Records from a data source:
────
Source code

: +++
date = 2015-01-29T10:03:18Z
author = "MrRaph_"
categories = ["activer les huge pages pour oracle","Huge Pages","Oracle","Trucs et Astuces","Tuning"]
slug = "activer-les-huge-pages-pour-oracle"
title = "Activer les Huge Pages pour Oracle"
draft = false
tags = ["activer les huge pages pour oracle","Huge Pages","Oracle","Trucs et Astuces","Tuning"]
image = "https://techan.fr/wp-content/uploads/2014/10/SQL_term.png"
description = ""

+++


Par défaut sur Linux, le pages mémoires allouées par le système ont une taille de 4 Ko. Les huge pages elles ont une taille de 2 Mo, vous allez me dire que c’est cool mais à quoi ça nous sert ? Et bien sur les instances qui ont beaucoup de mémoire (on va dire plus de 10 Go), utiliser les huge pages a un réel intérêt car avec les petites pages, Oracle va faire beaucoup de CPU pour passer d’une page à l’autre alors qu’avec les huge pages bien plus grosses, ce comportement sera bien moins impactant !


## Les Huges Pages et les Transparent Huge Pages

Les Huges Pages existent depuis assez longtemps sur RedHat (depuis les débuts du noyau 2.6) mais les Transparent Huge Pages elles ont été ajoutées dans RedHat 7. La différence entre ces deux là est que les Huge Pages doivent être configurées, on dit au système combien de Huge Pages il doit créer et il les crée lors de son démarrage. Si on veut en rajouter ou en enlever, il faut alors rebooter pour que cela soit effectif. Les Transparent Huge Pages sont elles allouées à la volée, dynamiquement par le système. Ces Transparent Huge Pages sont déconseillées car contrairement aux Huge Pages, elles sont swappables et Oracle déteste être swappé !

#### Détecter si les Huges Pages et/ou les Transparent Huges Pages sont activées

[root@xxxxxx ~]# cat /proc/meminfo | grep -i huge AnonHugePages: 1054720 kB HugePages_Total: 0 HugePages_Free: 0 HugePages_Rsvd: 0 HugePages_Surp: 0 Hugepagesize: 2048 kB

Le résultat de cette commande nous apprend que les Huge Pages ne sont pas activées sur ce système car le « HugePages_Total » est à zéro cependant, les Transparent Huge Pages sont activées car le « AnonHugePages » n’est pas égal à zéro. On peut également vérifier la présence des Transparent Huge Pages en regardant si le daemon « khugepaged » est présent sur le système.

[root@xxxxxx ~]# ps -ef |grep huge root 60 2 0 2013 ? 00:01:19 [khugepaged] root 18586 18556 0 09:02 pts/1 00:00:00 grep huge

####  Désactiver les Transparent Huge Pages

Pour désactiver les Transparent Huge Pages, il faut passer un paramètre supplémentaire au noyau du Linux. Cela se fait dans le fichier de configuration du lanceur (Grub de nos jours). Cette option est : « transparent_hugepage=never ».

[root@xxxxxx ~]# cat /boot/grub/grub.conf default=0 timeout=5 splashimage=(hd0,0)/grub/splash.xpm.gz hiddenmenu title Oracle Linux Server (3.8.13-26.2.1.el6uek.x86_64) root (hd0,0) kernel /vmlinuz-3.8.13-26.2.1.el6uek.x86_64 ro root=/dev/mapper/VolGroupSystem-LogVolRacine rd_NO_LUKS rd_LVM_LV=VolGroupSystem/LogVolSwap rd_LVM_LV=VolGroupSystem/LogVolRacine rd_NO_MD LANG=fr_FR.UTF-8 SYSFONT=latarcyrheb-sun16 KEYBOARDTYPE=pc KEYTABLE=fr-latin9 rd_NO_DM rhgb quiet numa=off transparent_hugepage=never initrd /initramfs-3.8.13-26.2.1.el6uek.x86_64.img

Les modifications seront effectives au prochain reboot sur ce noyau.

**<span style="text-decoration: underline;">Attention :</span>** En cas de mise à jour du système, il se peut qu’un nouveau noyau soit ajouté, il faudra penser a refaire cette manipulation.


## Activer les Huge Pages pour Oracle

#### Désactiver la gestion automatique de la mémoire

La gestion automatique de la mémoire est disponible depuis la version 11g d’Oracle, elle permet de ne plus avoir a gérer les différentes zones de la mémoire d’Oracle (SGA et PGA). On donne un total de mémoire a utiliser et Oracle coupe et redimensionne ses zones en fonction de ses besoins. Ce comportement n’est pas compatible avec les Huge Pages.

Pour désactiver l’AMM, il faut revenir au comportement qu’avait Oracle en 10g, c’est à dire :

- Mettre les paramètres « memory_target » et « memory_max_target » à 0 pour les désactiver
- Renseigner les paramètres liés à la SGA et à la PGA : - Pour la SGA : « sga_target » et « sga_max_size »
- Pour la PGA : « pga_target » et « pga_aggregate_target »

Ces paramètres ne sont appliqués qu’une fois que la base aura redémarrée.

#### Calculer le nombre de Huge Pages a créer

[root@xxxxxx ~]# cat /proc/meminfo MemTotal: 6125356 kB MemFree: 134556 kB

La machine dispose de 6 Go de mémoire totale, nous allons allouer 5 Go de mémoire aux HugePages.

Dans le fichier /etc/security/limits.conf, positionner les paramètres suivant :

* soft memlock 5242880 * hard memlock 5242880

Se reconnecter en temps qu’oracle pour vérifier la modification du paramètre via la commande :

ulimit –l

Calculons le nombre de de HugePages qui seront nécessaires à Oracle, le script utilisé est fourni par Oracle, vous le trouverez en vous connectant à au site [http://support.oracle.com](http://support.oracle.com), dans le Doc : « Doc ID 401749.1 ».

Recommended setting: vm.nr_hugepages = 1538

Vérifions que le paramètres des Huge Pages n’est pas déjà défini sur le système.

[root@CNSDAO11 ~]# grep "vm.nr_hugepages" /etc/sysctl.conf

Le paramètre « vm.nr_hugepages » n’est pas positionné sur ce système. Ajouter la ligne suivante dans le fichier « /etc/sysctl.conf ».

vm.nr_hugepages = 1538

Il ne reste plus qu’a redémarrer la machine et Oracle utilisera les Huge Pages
────
WHAT IS NEEDED
Note each line above that holds "automatique", then copy all of them.

SOLVED PROBLEM
#### Désactiver la gestion automatique de la mémoire
La gestion automatique de la mémoire est disponible depuis la version 11g d’Oracle, elle permet de ne plus avoir a gérer les différentes zones de la mémoire d’Oracle (SGA et PGA). On donne un total de mémoire a utiliser et Oracle coupe et redimensionne ses zones en fonction de ses besoins. Ce comportement n’est pas compatible avec les Huge Pages.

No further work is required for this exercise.